Villa nos llevó a través del patio, al arco de la entrada. A la izquierda, la oficina, con un escritorio rodante de roble. “Una verdadera oficina”, dijo Villa con orgullo. A la derecha, el cuarto de los gallos; hilera tras hilera de jaulas apiladas de gallos de pelea. “Me gustan los gallos de pelea”, dijo el jefe, “soy un hombre sin vicios, no bebo, no juego, fumo poco; pero me gustan los gallos.”

Dejamos a los gallos, y nos fuimos enfrente, pasando la iglesia, a un edificio en construcción. Los hombres estaban ahí muy ocupados.

Esta es la escuela, señorita. Pronto estará terminada. Ahora los niños van todos los días a una casita común, y una joven les da clases. Pero en unos meses todo será instalado aquí. Tendremos escritorios, libros, maestros; todo lo necesario. El edificio está de acuerdo con mis ideas. Este es [el cuarto] para los principiantes, verá, las ventanas están altas, esa es mi idea. Que ningún niño pueda mirar hacia fuera y distraerse de sus estudios. Aquí todo debe ser serio. Aquí los niños deben aprender. Me encargaré de eso.

Otra vez el suspiro.

“Yo mismo no pasé un solo día en la escuela… ni uno solo. Soy muy ignorante. Puedo leer y escribir un poco, eso es todo, y lo aprendí después, cuando era ya un hombre. Como sea.” Luego la risa. “Sé firmar mi nombre”. Serio de nuevo. “Pero mis hijos deberán ser instruidos. Primero aquí, en Canutillo, donde aprenderán en la escuela de los libros y, en la vida de la hacienda, de las cosas naturales. Esto es lo más importante para un hombre, lo más importante de todo.”

Después vimos las bodegas llenas de trigo. Vimos las podadoras, los contenedores, los arados, las carretillas, todo de manufactura estadunidense. Vimos la carpintería, la herrería, vimos los nuevos establos con cajas de concreto alimentadoras para los caballos. Vimos al caballo favorito del jefe, el pony de Agustín y muchos otros.

Un camino ancho estaba bajo los árboles. Las sombras eran largas. Era hermoso. Ahí había muchos hombres descansando del trabajo.
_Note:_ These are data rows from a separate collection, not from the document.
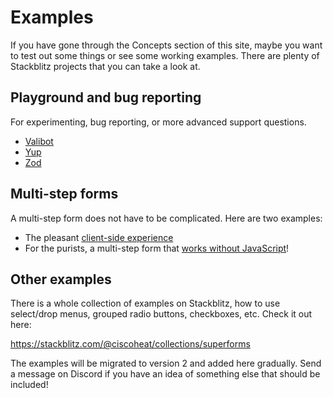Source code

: <script lang="ts">
  import Head from '$lib/Head.svelte'
</script>

# Examples

<Head title="Form examples" />

If you have gone through the Concepts section of this site, maybe you want to test out some things or see some working examples. There are plenty of Stackblitz projects that you can take a look at.

## Playground and bug reporting

For experimenting, bug reporting, or more advanced support questions.

- [Valibot](https://stackblitz.com/edit/superforms-2-testing-valibot?file=src%2Froutes%2F%2Bpage.server.ts,src%2Froutes%2F%2Bpage.svelte)
- [Yup](https://stackblitz.com/edit/superforms-2-testing-yup?file=src%2Froutes%2F%2Bpage.server.ts,src%2Froutes%2F%2Bpage.svelte)
- [Zod](https://stackblitz.com/edit/superforms-2-testing?file=src%2Froutes%2F%2Bpage.server.ts,src%2Froutes%2F%2Bpage.svelte)

## Multi-step forms

A multi-step form does not have to be complicated. Here are two examples:

- The pleasant [client-side experience](https://stackblitz.com/edit/superforms-2-multi-step-form-client?file=src%2Froutes%2F%2Bpage.server.ts,src%2Froutes%2F%2Bpage.svelte)
- For the purists, a multi-step form that [works without JavaScript](https://stackblitz.com/edit/superforms-2-multi-step-form-server?file=src%2Froutes%2F%2Bpage.server.ts,src%2Froutes%2F%2Bpage.svelte)! 

## Other examples

There is a whole collection of examples on Stackblitz, how to use select/drop menus, grouped radio buttons, checkboxes, etc. Check it out here:

https://stackblitz.com/@ciscoheat/collections/superforms

The examples will be migrated to version 2 and added here gradually. Send a message on Discord if you have an idea of something else that should be included!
Se hicieron a un lado mientras pasamos y saludaron al jefe. Estaban trabajando entre las papas y los tomates, las cebollas y los ajos plantados entre los árboles.

De vuelta a la sala. Villa pidió agua para lavarse las manos. Una mujer joven le trajo el pequeño gabinete con el recipiente y la jarra. Le sirvió el agua y le pasó el jabón. Después le vertió agua limpia. Hecho esto, le pasó la toalla. El pequeño dispositivo de higiene fue puesto ante nosotros y la misma ceremonia general nos recorrió a todos. El jefe, al parecer, nunca cena, pero se sentó con nosotros a la mesa.

Más tarde, afuera en el patio, en el fresco ¡Qué profunda calma! ¡Qué avasallador sentido de aislamiento! ¡Tantas y tantas estrellas!

“Dime amigo”, dijo de pronto el jefe a don Eduardo, “¿tú crees que hay un Dios?”

“Sí, creo. ¿Usted no, don Francisco?” “No sé, me pregunto. A veces me pregunto demasiado. Y después veo las estrellas, tantas y tan misteriosas. Y me digo a mí mismo que todas estas preguntas son demasiado grandes como para ser respondidas por las pequeñas mentes de los hombres.” Más silencio, más meditación: “¿Pero de qué le sirven las iglesias a Dios o a los hombres? Hemos convertido nuestra iglesia en una bodega y así estamos mucho mejor, porque incluso los santos en las paredes han engordado, ya lo verán mañana, sobre todo los que están del lado de las papas. Le digo, entre las ratas y los santos es difícil para un hombre hacer su vida aquí.”

– ¿Hay muchas ratas ahí, don Francisco?

-Ejércitos completos. Las hemos combatido día y noche. Hasta hoy que sólo quedan unas cuantas. Pero sigue habiendo pulgas. ¿Qué utilidad tienen las pulgas, amigo? Si hay un dios ¿por qué tuvo que haber creado algo como las pulgas? ¿Cómo puede un dios pensar en las pulgas? Eso no lo entiendo ¿cuál es el propósito de una pulga?, nacidas sólo para estar de holgazanas, comer y luego pasear. Muy paseadoras las pulgas. Nunca duermen ni dejan dormir. ¿No podría usted, amigo, enviarme algunos polvos para combatir a estas últimas? Sí, seguro, don Francisco, le enviaré algún polvo para pulgas ¿cuánto le gustaría? Como 50 kilos. Pero eso es suficiente para matar a todas las pulgas del mundo. Bueno, es que aquí tenemos todas las pulgas del mundo.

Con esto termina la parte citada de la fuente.